Community Design Center Collaborative 'Wood City' Project Wins Green Good Design Award

Post-COVID-19 demand for office space is centered around ample exterior working spaces, common meeting areas and indoor air quality.
Rendering by Wenjie Zhu

Post-COVID-19 demand for office space is centered around ample exterior working spaces, common meeting areas and indoor air quality.

A proposal focused on reimagining common building types as mass timber projects was recognized in the 2021 Green Good Design Awards.

The U of A Community Design Center, working in collaboration with the U of A Resiliency Center, has been awarded a 2021 Green Good Design Award for Green Research/Technology by the European Centre for Architecture Art Design and Urban Studies and the Chicago Athenaeum: Museum for Architecture and Design. 

The Green Good Design awards focus on "the most important new international products and buildings and construction and planning projects that are leading the global way to a design that is fully sustainable and compatible with the highest standards of good environment," the awards release states. A jury composed of The European Centre's International Advisory Committee selected more than 150 new buildings, landscape projects and product designs from 28 nations for recognition in the awards program.

The U of A's winning project, "Wood City: Timberizing the Standard Real Estate Product Types," examines the question: "What if cities were built from the only building construction system that sequesters carbon and can be engineered to be 'energy positive' — wood?" The project rethinks common building typologies using mass timber as an alternative to concrete, steel and light-framed wood construction.

The Community Design Center is an outreach program of the Fay Jones School of Architecture and Design at the U of A led by Stephen Luoni. Luoni is also a Distinguished Professor and the Steven L. Anderson Chair in Architecture and Urban Studies.

The project was a collaborative effort between the Community Design Center and the U of A Resiliency Center, an interdisciplinary sustainability initiative hosted by the Fay Jones School and led by executive director Marty Matlock. Matlock is also a professor in the Department of Biological and Agricultural Engineering in the College of Engineering at the university.
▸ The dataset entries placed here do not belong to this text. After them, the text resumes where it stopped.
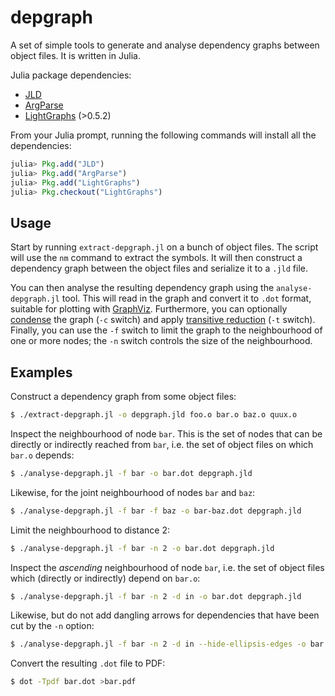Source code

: depgraph
========

A set of simple tools to generate and analyse dependency graphs between object
files. It is written in Julia.

Julia package dependencies:

* [JLD][JLD]
* [ArgParse][ArgParse]
* [LightGraphs][LightGraphs] (>0.5.2)

From your Julia prompt, running the following commands will install all the
dependencies:

```julia
julia> Pkg.add("JLD")
julia> Pkg.add("ArgParse")
julia> Pkg.add("LightGraphs")
julia> Pkg.checkout("LightGraphs")
```


Usage
-----

Start by running `extract-depgraph.jl` on a bunch of object files. The script
will use the `nm` command to extract the symbols. It will then construct a
dependency graph between the object files and serialize it to a `.jld` file.

You can then analyse the resulting dependency graph using the
`analyse-depgraph.jl` tool. This will read in the graph and convert it to
`.dot` format, suitable for plotting with [GraphViz][GraphViz]. Furthermore,
you can optionally [condense][SCC] the graph (`-c` switch) and apply
[transitive reduction][TR] (`-t` switch). Finally, you can use the `-f` switch
to limit the graph to the neighbourhood of one or more nodes; the `-n` switch
controls the size of the neighbourhood.

[JLD]: https://github.com/JuliaLang/JLD.jl
[ArgParse]: https://github.com/carlobaldassi/ArgParse.jl
[LightGraphs]: https://github.com/JuliaGraphs/LightGraphs.jl
[GraphViz]: http://www.graphviz.org
[SCC]: https://en.wikipedia.org/wiki/Strongly_connected_component
[TR]: https://en.wikipedia.org/wiki/Transitive_reduction


Examples
--------

Construct a dependency graph from some object files:
```bash
$ ./extract-depgraph.jl -o depgraph.jld foo.o bar.o baz.o quux.o
```

Inspect the neighbourhood of node `bar`. This is the set of nodes that can be
directly or indirectly reached from `bar`, i.e. the set of object files on
which `bar.o` depends:
```bash
$ ./analyse-depgraph.jl -f bar -o bar.dot depgraph.jld
```

Likewise, for the joint neighbourhood of nodes `bar` and `baz`:
```bash
$ ./analyse-depgraph.jl -f bar -f baz -o bar-baz.dot depgraph.jld
```

Limit the neighbourhood to distance 2:
```bash
$ ./analyse-depgraph.jl -f bar -n 2 -o bar.dot depgraph.jld
```

Inspect the *ascending* neighbourhood of node `bar`, i.e. the set of object
files which (directly or indirectly) depend on `bar.o`:
```bash
$ ./analyse-depgraph.jl -f bar -n 2 -d in -o bar.dot depgraph.jld
```

Likewise, but do not add dangling arrows for dependencies that have been cut by
the `-n` option:
```bash
$ ./analyse-depgraph.jl -f bar -n 2 -d in --hide-ellipsis-edges -o bar.dot depgraph.jld
```

Convert the resulting `.dot` file to PDF:
```bash
$ dot -Tpdf bar.dot >bar.pdf
```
Fay Jones School architecture students Matthew Scott, Mary Grace Corrao, Wenjie Zhu, Keturah Bethel and Jacob Alford also worked on the "Wood City" project through a studio conducted at the Community Design Center.

This is the fifth time that a collaborative project by the Community Design Center and Resiliency Center has received a Green Good Design Award. The Wood City project was sponsored by the Weyerhaeuser Giving Fund.

The goal of "Wood City" is to showcase design applications of mass timber construction among standard real estate products — the architectural building blocks of America's built environment. The objective goes beyond retrofitting these commercial typologies with a sustainable construction system and includes exploring related issues in the development of cities, including "negative externalities" like pollution, high fossil fuel use, sprawling land use, planned obsolescence and ugliness, Luoni said.

Architectural rendering of an interior space with wood beams
Timber civilizes packaged metal building systems through new public frontage vocabularies and warm interiors. Rendering by Mary Grace Carrao.

Current innovations in timber-engineered buildings have primarily focused on tall buildings, institutional and commercial structures, and custom homes. However, Luoni said, the ordinary low-rise building typologies common in low-density, vehicle-reliant landscapes hold the key to revolutionizing the carbon footprint through better building, urbanism and land use.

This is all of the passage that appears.